P3 - desk of the boat - deck. This same error occurred a couple more times.

I don’t think you need to tell us they go completely different directions if you’re going to say right afterward Mary Beth goes to the stern while Randy goes to the bow.

You might want to show the engine actually running out of gas since viewers would wonder why the boat is running in one scene and not in the next.

One thing I wondered is that if the boat is so full of water, there must be a hole in it somewhere. Why doesn’t it sink?

I was disappointed with the ending.
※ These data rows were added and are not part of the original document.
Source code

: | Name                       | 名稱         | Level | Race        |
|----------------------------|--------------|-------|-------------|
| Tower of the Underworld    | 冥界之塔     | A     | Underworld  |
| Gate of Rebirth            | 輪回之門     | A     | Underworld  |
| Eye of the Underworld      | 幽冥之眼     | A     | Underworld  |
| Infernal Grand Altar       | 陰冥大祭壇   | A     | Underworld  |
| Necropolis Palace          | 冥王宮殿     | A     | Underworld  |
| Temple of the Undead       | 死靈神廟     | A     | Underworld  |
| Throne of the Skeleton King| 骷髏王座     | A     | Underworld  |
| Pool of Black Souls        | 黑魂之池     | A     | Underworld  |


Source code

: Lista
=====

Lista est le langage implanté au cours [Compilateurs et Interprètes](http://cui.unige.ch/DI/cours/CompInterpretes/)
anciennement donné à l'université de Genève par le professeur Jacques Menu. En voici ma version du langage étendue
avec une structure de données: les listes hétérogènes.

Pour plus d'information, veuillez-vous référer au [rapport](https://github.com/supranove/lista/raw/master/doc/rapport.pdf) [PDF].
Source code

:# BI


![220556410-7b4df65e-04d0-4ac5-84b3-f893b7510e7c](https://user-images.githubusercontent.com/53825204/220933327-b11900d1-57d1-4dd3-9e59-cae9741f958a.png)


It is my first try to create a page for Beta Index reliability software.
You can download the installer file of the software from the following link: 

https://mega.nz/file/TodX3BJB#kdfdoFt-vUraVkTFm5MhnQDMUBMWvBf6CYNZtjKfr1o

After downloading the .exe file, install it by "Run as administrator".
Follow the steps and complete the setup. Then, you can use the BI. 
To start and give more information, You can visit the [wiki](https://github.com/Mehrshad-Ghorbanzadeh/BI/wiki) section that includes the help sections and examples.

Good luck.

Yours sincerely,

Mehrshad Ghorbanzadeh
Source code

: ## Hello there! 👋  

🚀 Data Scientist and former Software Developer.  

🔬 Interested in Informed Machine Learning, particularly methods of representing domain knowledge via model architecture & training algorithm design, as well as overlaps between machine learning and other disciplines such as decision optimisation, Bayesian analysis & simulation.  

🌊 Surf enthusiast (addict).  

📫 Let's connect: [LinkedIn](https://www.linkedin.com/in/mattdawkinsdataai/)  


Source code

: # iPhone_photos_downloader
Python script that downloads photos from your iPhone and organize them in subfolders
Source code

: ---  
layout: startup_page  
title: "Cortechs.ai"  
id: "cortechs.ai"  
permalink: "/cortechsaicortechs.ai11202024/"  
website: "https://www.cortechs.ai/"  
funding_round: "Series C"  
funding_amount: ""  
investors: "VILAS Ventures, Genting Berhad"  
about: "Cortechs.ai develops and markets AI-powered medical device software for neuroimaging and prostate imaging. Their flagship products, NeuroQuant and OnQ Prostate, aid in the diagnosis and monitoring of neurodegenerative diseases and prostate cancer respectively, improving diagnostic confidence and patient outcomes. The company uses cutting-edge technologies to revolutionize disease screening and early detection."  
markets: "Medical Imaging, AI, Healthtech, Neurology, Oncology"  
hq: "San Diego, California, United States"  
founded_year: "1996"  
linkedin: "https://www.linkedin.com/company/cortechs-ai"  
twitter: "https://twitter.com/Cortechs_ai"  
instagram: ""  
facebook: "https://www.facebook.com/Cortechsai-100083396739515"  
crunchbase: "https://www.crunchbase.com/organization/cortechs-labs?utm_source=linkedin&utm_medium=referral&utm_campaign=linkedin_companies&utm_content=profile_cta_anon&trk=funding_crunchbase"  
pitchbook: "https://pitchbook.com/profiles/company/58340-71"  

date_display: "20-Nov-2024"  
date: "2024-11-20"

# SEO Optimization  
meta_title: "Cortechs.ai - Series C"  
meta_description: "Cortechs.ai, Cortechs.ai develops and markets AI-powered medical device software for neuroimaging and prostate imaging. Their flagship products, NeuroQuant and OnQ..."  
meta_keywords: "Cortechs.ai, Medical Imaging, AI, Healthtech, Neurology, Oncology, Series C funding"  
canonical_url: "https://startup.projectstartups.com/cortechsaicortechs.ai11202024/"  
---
I felt like the story had just found its stride when it abruptly ended anticlimactically.


Breanne
Posted by: Soap Hands, August 10th, 2007, 2:31pm; Reply: 14
I thought this was alright.

Its biggest short coming I thought was the ending. To me it didn't really feel like an ending at all. You had some buildup but then there wasn't really a payoff.

Besides that, I didn't really get how there could be alligators in the boat. Are they in the hull, which is filled with water, or is this a house floating on a single piece of wood. I don't really know a lot about boats but this dosn't make sense to me.

Besides that as others have pointed out, some words have been omitted and you descriptions are a little wordy.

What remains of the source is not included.